前の記事で書いたとおり、POD(プリント・オン・デマンド)で早く届くことには価値があった。1点、フォトブックとか会社の販促チラシみたいなコート紙であることだけは残念に思った。

やはり従来の出版・流通に敵わないこともある。こだわり抜いたマットな用紙やインク、特殊な印刷を施した装丁。店頭で出会えなかったら、お取り寄せでじっくり待ってでも手に入れたいと思わせる。

私、この方の気持ちがわかる。イギリスの本の匂いを嗅いでみたくなる。

YA向けの小説

ハードカバーは恐る恐る大学の図書館で読むくらいの距離感だったけれども、アメリカのペーパーバックの甘いような匂いだったら馴染みがある。私は、小中学校時代に国語の授業で扱った本が未だに捨てられず、本棚にしまってある。背表紙が取れているものさえある。

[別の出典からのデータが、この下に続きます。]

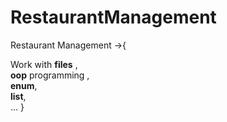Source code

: # RestaurantManagement
Restaurant Management ->{

  Work with **files** ,<br/>
  **oop** programming ,<br/>
  **enum**,<br/>
  **list**,<br/>
  ...
}
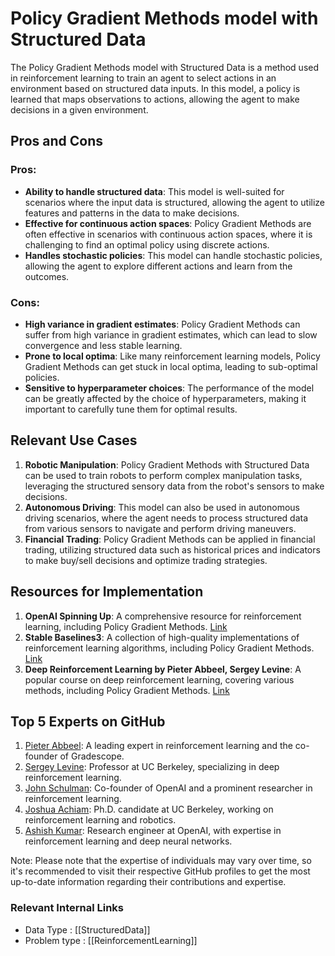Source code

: # Policy Gradient Methods model with Structured Data

The Policy Gradient Methods model with Structured Data is a method used in reinforcement learning to train an agent to select actions in an environment based on structured data inputs. In this model, a policy is learned that maps observations to actions, allowing the agent to make decisions in a given environment. 

## Pros and Cons
### Pros: 
- **Ability to handle structured data**: This model is well-suited for scenarios where the input data is structured, allowing the agent to utilize features and patterns in the data to make decisions.
- **Effective for continuous action spaces**: Policy Gradient Methods are often effective in scenarios with continuous action spaces, where it is challenging to find an optimal policy using discrete actions.
- **Handles stochastic policies**: This model can handle stochastic policies, allowing the agent to explore different actions and learn from the outcomes.

### Cons: 
- **High variance in gradient estimates**: Policy Gradient Methods can suffer from high variance in gradient estimates, which can lead to slow convergence and less stable learning.
- **Prone to local optima**: Like many reinforcement learning models, Policy Gradient Methods can get stuck in local optima, leading to sub-optimal policies.
- **Sensitive to hyperparameter choices**: The performance of the model can be greatly affected by the choice of hyperparameters, making it important to carefully tune them for optimal results.

## Relevant Use Cases
1. **Robotic Manipulation**: Policy Gradient Methods with Structured Data can be used to train robots to perform complex manipulation tasks, leveraging the structured sensory data from the robot's sensors to make decisions.
2. **Autonomous Driving**: This model can also be used in autonomous driving scenarios, where the agent needs to process structured data from various sensors to navigate and perform driving maneuvers.
3. **Financial Trading**: Policy Gradient Methods can be applied in financial trading, utilizing structured data such as historical prices and indicators to make buy/sell decisions and optimize trading strategies.

## Resources for Implementation
1. **OpenAI Spinning Up**: A comprehensive resource for reinforcement learning, including Policy Gradient Methods. [Link](https://spinningup.openai.com/en/latest/algorithms/vpg.html)
2. **Stable Baselines3**: A collection of high-quality implementations of reinforcement learning algorithms, including Policy Gradient Methods. [Link](https://github.com/DLR-RM/stable-baselines3)
3. **Deep Reinforcement Learning by Pieter Abbeel, Sergey Levine**: A popular course on deep reinforcement learning, covering various methods, including Policy Gradient Methods. [Link](http://rail.eecs.berkeley.edu/deeprlcourse/)

## Top 5 Experts on GitHub
1. [Pieter Abbeel](https://github.com/pabbeel): A leading expert in reinforcement learning and the co-founder of Gradescope. 
2. [Sergey Levine](https://github.com/sergey-levine): Professor at UC Berkeley, specializing in deep reinforcement learning.
3. [John Schulman](https://github.com/joschu): Co-founder of OpenAI and a prominent researcher in reinforcement learning.
4. [Joshua Achiam](https://github.com/jachiam): Ph.D. candidate at UC Berkeley, working on reinforcement learning and robotics.
5. [Ashish Kumar](https://github.com/akumar64): Research engineer at OpenAI, with expertise in reinforcement learning and deep neural networks.

Note: Please note that the expertise of individuals may vary over time, so it's recommended to visit their respective GitHub profiles to get the most up-to-date information regarding their contributions and expertise.


 ### Relevant Internal Links
- Data Type : [[StructuredData]]
- Problem type : [[ReinforcementLearning]]
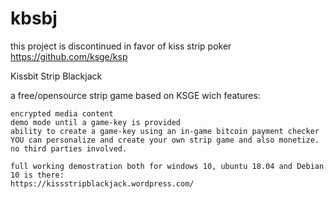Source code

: # kbsbj

this project is discontinued in favor of kiss strip poker https://github.com/ksge/ksp

Kissbit Strip Blackjack



a free/opensource strip game based on KSGE wich features:

    encrypted media content
    demo mode until a game-key is provided
    ability to create a game-key using an in-game bitcoin payment checker
    YOU can personalize and create your own strip game and also monetize. no third parties involved.
    
    full working demostration both for windows 10, ubuntu 18.04 and Debian 10 is there:
    https://kissstripblackjack.wordpress.com/


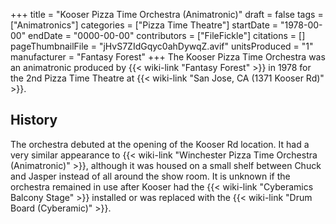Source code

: +++
title = "Kooser Pizza Time Orchestra (Animatronic)"
draft = false
tags = ["Animatronics"]
categories = ["Pizza Time Theatre"]
startDate = "1978-00-00"
endDate = "0000-00-00"
contributors = ["FileFickle"]
citations = []
pageThumbnailFile = "jHvS7ZIdGqyc0ahDywqZ.avif"
unitsProduced = "1"
manufacturer = "Fantasy Forest"
+++
The Kooser Pizza Time Orchestra was an animatronic produced by {{< wiki-link "Fantasy Forest" >}} in 1978 for the 2nd Pizza Time Theatre at {{< wiki-link "San Jose, CA (1371 Kooser Rd)" >}}.

## History

The orchestra debuted at the opening of the Kooser Rd location. It had a very similar appearance to {{< wiki-link "Winchester Pizza Time Orchestra (Animatronic)" >}}, although it was housed on a small shelf between Chuck and Jasper instead of all around the show room. It is unknown if the orchestra remained in use after Kooser had the {{< wiki-link "Cyberamics Balcony Stage" >}} installed or was replaced with the {{< wiki-link "Drum Board (Cyberamic)" >}}.
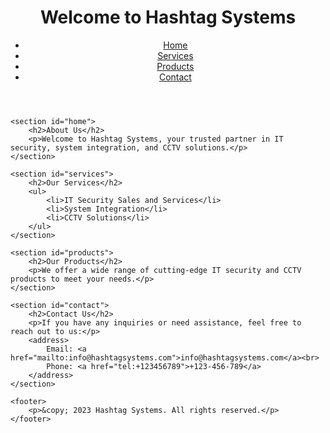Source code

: <!DOCTYPE html>
<html lang="en">
<head>
    <meta charset="UTF-8">
    <meta name="viewport" content="width=device-width, initial-scale=1.0">
    <title>Hashtag Systems</title>
    <link rel="stylesheet" href="styles.css">
</head>
<body>
    <header>
        <h1>Welcome to Hashtag Systems</h1>
        <nav>
            <ul>
                <li><a href="#home">Home</a></li>
                <li><a href="#services">Services</a></li>
                <li><a href="#products">Products</a></li>
                <li><a href="#contact">Contact</a></li>
            </ul>
        </nav>
    </header>

    <section id="home">
        <h2>About Us</h2>
        <p>Welcome to Hashtag Systems, your trusted partner in IT security, system integration, and CCTV solutions.</p>
    </section>

    <section id="services">
        <h2>Our Services</h2>
        <ul>
            <li>IT Security Sales and Services</li>
            <li>System Integration</li>
            <li>CCTV Solutions</li>
        </ul>
    </section>

    <section id="products">
        <h2>Our Products</h2>
        <p>We offer a wide range of cutting-edge IT security and CCTV products to meet your needs.</p>
    </section>

    <section id="contact">
        <h2>Contact Us</h2>
        <p>If you have any inquiries or need assistance, feel free to reach out to us:</p>
        <address>
            Email: <a href="mailto:info@hashtagsystems.com">info@hashtagsystems.com</a><br>
            Phone: <a href="tel:+123456789">+123-456-789</a>
        </address>
    </section>

    <footer>
        <p>&copy; 2023 Hashtag Systems. All rights reserved.</p>
    </footer>
</body>
</html>
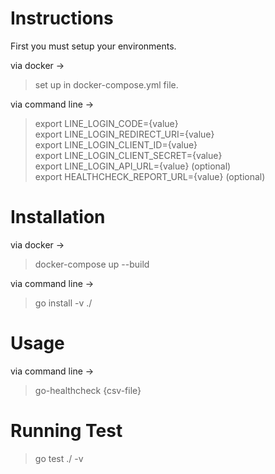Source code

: 
# Instructions
First you must setup your environments.

via docker -> <br/>
> set up in docker-compose.yml file.<br/>

via command line -><br/>
> export LINE_LOGIN_CODE={value}<br/>
> export LINE_LOGIN_REDIRECT_URI={value}<br/> 
> export LINE_LOGIN_CLIENT_ID={value}<br/>
> export LINE_LOGIN_CLIENT_SECRET={value}<br/>
> export LINE_LOGIN_API_URL={value} (optional)<br/>
> export HEALTHCHECK_REPORT_URL={value} (optional)<br/>

# Installation
via docker -> 
> docker-compose up --build<br/>

via command line -> 
> go install -v ./

# Usage
via command line -> 
> go-healthcheck {csv-file}

# Running Test
> go test ./ -v
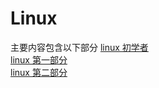 # Linux
主要内容包含以下部分
[linux 初学者]()  
[linux 第一部分](https://jinmuinfo.github.io/Linux/%E2%85%A0/index.html)  
[linux 第二部分](https://jinmuinfo.github.io/Linux/%E2%85%A1/index.html)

「青いイルカの島」以外は和訳されていないようだ。せっかく原書が家にあるので、当時の私と同じ年頃になった子どもたちにも読んでみてもらいたいと思っている。

値上がりしたんだろうな

いっそのことKindleで買ってしまえば、場所も取らず、オンラインブックマークや辞書といった機能を連携させられて便利なのだろう。しかし、度重なる転居を経てもずっと本棚の一部として私について来てもらったのだから、このまま愛蔵書として添い遂げてもらう。

ざらついた紙は新品のときから大して白くもなかったが、30年も経ったらすっかり黄ばんでいる。ページをぱらぱらとめくって立ち上る匂いを感じ、無数の書き込みを見ると、当時の情景が浮かぶ。

夏が来れば思い出す

第二次世界大戦中に日系人が強制収容されていたことを描いたJourney Homeは、授業で扱われている間はずっと居心地が悪かった。主人公が同世代だったのは他の小説だってそうだったのだが、アメリカナイズされることから逃れて狼と共に自然の中で生きることを選んだイヌイットの少女(Julie of the Wolves)よりも、19世紀に実在した18年間孤島で一人暮らしたネイティブアメリカンの少女(Island of the Blue Dolphins)よりも、戦時中の同い年の日系少女に感情移入してしまった。

爆撃によって家が燃えたり人が死んだりするばかりが戦争ではない。突然奪われた平穏な日々、収容所から解放されたからといって元通りになるには何年もかかる生活基盤の立て直し。

小説は、希望の兆しすら感じさせる終わり方だった。ずっと帰りたかったカリフォルニア州の元の家でなくユタ州だけれども、家族が揃ったここが家だ。と主人公が自分に言い聞かせるのだった。
「いやいや、それで本当にいいんだっけ?」と突っ込みたくなった。戦争を経験すると人はあっけらかんと強くなるのか、あまりにひどい状況に晒されると人の感覚は麻痺するのか、おどろおどろしいことを書いて子どもたちが読書嫌いにならないように作者が配慮したのか、疑問が尽きない。

日本では夏になると戦争の記憶についてのドキュメンタリーや戦争を題材にしたドラマ・アニメが放映されたり、新聞記事が出たりする。若い兵として戦地に赴いた人たちや、国内で敵襲に怯える銃後の人たちについての視点は、戦後生まれでも持てるようになっている。「昔は大変だったのね。今は普通に暮らせていい時代になったのね」とあっさり片付けられる人はいないだろう。後味の悪さを毎年植え付けられている。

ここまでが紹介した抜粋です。